'''

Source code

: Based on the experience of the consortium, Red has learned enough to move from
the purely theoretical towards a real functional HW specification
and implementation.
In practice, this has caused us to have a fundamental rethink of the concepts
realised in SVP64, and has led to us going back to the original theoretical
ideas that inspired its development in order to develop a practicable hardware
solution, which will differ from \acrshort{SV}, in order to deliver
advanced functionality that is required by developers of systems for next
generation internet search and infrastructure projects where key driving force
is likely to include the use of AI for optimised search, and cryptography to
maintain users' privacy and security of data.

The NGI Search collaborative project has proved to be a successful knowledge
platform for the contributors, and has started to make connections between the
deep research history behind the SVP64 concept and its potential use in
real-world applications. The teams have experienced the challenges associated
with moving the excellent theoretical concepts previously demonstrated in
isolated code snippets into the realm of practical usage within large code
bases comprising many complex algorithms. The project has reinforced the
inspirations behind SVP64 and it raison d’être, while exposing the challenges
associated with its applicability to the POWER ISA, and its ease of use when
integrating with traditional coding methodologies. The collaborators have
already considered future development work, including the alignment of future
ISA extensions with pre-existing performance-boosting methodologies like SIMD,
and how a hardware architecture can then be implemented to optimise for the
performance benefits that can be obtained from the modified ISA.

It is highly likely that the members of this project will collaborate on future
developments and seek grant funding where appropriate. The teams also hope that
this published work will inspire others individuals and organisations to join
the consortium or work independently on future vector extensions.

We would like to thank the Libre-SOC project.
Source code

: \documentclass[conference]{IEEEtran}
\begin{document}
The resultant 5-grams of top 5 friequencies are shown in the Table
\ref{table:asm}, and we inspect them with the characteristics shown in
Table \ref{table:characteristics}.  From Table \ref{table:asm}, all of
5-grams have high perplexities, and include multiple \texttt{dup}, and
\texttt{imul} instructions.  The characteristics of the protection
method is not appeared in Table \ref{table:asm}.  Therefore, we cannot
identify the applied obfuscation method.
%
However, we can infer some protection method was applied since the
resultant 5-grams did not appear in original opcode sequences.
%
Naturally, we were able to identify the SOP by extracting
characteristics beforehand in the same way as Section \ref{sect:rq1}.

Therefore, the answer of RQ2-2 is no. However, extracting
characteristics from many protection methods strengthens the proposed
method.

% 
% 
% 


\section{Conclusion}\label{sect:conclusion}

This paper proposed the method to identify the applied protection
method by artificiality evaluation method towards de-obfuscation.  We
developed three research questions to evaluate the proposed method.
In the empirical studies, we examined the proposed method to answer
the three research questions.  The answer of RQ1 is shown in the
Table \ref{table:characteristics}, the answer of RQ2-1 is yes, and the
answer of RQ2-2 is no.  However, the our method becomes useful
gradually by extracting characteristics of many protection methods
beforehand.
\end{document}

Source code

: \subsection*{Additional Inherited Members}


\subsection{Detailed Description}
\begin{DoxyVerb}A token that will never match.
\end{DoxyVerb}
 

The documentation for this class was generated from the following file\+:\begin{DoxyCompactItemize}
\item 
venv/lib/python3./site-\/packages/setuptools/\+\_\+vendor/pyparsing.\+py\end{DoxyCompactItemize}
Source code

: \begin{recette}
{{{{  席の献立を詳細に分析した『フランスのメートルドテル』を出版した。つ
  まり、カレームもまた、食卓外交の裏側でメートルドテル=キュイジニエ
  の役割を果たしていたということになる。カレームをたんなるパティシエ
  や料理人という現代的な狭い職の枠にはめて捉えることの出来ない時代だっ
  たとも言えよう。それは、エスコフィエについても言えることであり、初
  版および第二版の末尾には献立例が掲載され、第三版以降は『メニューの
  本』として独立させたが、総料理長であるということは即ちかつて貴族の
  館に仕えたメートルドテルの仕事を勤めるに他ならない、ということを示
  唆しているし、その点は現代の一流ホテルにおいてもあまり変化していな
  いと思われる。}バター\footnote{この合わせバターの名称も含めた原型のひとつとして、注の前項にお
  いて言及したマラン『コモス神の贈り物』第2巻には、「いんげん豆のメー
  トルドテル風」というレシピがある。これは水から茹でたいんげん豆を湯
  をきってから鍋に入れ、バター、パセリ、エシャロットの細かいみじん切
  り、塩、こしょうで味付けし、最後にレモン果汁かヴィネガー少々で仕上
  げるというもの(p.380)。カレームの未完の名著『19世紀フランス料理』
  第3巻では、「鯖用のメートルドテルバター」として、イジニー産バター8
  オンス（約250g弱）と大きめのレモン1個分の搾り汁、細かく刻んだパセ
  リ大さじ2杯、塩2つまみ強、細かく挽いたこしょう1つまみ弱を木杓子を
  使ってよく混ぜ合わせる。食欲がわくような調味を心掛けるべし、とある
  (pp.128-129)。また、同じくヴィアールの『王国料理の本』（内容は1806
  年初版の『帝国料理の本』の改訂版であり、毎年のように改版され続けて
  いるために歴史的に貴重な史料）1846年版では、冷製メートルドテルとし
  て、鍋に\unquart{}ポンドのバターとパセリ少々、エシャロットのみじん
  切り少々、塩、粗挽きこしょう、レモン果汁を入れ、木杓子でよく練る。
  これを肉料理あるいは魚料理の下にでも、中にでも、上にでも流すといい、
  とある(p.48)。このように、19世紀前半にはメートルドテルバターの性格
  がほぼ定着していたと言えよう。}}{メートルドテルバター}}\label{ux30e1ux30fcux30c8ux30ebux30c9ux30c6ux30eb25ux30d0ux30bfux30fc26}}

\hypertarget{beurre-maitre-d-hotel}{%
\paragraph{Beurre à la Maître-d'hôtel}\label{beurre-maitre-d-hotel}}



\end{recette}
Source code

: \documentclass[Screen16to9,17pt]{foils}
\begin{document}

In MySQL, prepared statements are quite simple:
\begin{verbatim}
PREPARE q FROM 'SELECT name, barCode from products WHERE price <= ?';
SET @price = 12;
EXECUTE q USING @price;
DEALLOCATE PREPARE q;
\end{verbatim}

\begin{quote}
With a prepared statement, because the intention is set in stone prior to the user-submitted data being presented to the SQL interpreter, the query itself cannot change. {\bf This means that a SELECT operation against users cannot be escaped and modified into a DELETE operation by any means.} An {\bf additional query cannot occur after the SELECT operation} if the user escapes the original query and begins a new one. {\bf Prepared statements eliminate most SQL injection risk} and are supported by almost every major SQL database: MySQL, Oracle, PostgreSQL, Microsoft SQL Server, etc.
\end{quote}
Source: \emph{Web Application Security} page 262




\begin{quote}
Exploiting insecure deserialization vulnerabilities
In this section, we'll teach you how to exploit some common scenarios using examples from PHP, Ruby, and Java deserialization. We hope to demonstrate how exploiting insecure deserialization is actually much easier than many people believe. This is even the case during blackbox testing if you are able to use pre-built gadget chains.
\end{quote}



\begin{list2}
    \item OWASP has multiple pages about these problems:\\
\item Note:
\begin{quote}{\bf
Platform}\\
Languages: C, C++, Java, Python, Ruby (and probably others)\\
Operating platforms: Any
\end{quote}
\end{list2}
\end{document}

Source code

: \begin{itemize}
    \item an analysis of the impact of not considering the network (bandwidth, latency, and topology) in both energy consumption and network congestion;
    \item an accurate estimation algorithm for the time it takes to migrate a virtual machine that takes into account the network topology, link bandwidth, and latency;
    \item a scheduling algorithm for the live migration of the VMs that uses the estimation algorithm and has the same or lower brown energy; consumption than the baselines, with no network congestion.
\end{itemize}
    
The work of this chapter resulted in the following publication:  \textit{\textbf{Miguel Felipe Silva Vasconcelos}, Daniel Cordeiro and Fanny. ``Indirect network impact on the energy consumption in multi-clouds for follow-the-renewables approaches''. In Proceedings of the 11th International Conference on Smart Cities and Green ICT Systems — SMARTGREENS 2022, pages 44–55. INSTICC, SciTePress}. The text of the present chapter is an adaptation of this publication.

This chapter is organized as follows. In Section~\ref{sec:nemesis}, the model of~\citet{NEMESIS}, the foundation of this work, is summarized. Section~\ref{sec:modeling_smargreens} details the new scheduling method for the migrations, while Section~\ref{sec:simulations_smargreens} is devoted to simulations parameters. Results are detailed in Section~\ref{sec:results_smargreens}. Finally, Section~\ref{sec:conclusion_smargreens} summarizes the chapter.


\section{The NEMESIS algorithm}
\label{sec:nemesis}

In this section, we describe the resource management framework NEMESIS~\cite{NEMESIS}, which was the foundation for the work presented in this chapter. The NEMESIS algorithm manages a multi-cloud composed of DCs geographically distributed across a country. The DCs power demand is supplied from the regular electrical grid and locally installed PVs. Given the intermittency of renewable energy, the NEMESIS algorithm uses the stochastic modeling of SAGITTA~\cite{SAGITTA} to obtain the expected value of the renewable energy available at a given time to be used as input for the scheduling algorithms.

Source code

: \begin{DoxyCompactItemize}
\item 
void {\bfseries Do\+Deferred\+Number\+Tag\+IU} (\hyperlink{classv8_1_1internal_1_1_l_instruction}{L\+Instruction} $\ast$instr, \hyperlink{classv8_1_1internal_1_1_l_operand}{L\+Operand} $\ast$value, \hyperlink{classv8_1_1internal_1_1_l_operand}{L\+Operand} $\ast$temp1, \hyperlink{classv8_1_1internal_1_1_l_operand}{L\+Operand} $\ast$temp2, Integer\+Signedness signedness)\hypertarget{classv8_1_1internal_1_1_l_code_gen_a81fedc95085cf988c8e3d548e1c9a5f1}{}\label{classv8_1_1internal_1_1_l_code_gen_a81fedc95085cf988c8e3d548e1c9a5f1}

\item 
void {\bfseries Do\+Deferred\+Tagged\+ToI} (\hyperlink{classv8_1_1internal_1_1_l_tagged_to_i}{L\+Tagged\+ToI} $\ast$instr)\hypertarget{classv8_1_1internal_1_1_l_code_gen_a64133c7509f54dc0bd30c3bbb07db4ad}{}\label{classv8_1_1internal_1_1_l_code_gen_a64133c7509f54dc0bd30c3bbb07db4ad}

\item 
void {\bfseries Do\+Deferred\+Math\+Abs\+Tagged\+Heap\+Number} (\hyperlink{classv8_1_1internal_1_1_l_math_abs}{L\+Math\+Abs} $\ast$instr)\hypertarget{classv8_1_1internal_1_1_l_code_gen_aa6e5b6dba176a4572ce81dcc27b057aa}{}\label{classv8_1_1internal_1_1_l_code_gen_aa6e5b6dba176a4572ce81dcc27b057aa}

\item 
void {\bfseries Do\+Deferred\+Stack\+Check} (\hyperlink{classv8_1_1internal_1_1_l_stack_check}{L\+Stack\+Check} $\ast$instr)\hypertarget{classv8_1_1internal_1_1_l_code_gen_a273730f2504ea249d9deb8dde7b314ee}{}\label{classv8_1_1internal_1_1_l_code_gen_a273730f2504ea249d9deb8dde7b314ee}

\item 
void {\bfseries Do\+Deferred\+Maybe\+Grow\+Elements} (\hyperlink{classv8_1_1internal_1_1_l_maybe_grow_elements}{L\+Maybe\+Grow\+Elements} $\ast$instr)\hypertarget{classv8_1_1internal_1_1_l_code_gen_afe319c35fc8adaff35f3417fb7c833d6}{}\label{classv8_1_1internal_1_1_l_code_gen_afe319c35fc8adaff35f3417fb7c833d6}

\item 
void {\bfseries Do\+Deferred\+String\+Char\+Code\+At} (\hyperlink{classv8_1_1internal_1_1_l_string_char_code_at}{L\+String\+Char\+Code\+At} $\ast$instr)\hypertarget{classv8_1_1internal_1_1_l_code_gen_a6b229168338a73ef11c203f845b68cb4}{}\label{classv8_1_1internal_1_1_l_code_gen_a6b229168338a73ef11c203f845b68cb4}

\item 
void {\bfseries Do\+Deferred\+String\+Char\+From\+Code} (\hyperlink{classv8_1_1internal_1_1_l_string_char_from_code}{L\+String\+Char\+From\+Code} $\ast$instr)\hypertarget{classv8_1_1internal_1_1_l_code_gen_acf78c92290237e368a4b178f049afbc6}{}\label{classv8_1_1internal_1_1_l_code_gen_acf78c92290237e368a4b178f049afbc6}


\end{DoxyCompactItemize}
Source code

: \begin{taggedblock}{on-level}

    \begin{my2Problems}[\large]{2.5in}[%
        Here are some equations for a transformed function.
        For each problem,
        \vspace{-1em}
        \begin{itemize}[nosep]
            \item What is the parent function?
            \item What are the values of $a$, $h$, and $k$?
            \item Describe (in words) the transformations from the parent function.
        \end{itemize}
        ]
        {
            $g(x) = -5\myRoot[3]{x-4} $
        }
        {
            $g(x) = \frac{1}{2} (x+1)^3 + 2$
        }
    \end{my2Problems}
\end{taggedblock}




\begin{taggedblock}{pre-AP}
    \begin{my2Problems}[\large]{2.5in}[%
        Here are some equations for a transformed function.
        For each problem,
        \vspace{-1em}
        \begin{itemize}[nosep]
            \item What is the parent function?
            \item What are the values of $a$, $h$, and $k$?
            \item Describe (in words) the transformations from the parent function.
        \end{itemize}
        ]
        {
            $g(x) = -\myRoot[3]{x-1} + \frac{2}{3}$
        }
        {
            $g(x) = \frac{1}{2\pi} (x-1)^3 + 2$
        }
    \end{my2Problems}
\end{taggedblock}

'''

■ Exercise: Using the entries above, give again exactly the lines from the line holding "developed three research" through the line holding "これを肉料理あるいは魚料理の下にでも、中にでも、上にでも流すといい、". Include both end lines and nothing else.

■ Response:
developed three research questions to evaluate the proposed method.
In the empirical studies, we examined the proposed method to answer
the three research questions.  The answer of RQ1 is shown in the
Table \ref{table:characteristics}, the answer of RQ2-1 is yes, and the
answer of RQ2-2 is no.  However, the our method becomes useful
gradually by extracting characteristics of many protection methods
beforehand.
\end{document}

Source code

: \subsection*{Additional Inherited Members}


\subsection{Detailed Description}
\begin{DoxyVerb}A token that will never match.
\end{DoxyVerb}
 

The documentation for this class was generated from the following file\+:\begin{DoxyCompactItemize}
\item 
venv/lib/python3./site-\/packages/setuptools/\+\_\+vendor/pyparsing.\+py\end{DoxyCompactItemize}
Source code

: \begin{recette}
{{{{  席の献立を詳細に分析した『フランスのメートルドテル』を出版した。つ
  まり、カレームもまた、食卓外交の裏側でメートルドテル=キュイジニエ
  の役割を果たしていたということになる。カレームをたんなるパティシエ
  や料理人という現代的な狭い職の枠にはめて捉えることの出来ない時代だっ
  たとも言えよう。それは、エスコフィエについても言えることであり、初
  版および第二版の末尾には献立例が掲載され、第三版以降は『メニューの
  本』として独立させたが、総料理長であるということは即ちかつて貴族の
  館に仕えたメートルドテルの仕事を勤めるに他ならない、ということを示
  唆しているし、その点は現代の一流ホテルにおいてもあまり変化していな
  いと思われる。}バター\footnote{この合わせバターの名称も含めた原型のひとつとして、注の前項にお
  いて言及したマラン『コモス神の贈り物』第2巻には、「いんげん豆のメー
  トルドテル風」というレシピがある。これは水から茹でたいんげん豆を湯
  をきってから鍋に入れ、バター、パセリ、エシャロットの細かいみじん切
  り、塩、こしょうで味付けし、最後にレモン果汁かヴィネガー少々で仕上
  げるというもの(p.380)。カレームの未完の名著『19世紀フランス料理』
  第3巻では、「鯖用のメートルドテルバター」として、イジニー産バター8
  オンス（約250g弱）と大きめのレモン1個分の搾り汁、細かく刻んだパセ
  リ大さじ2杯、塩2つまみ強、細かく挽いたこしょう1つまみ弱を木杓子を
  使ってよく混ぜ合わせる。食欲がわくような調味を心掛けるべし、とある
  (pp.128-129)。また、同じくヴィアールの『王国料理の本』（内容は1806
  年初版の『帝国料理の本』の改訂版であり、毎年のように改版され続けて
  いるために歴史的に貴重な史料）1846年版では、冷製メートルドテルとし
  て、鍋に\unquart{}ポンドのバターとパセリ少々、エシャロットのみじん
  切り少々、塩、粗挽きこしょう、レモン果汁を入れ、木杓子でよく練る。
  これを肉料理あるいは魚料理の下にでも、中にでも、上にでも流すといい、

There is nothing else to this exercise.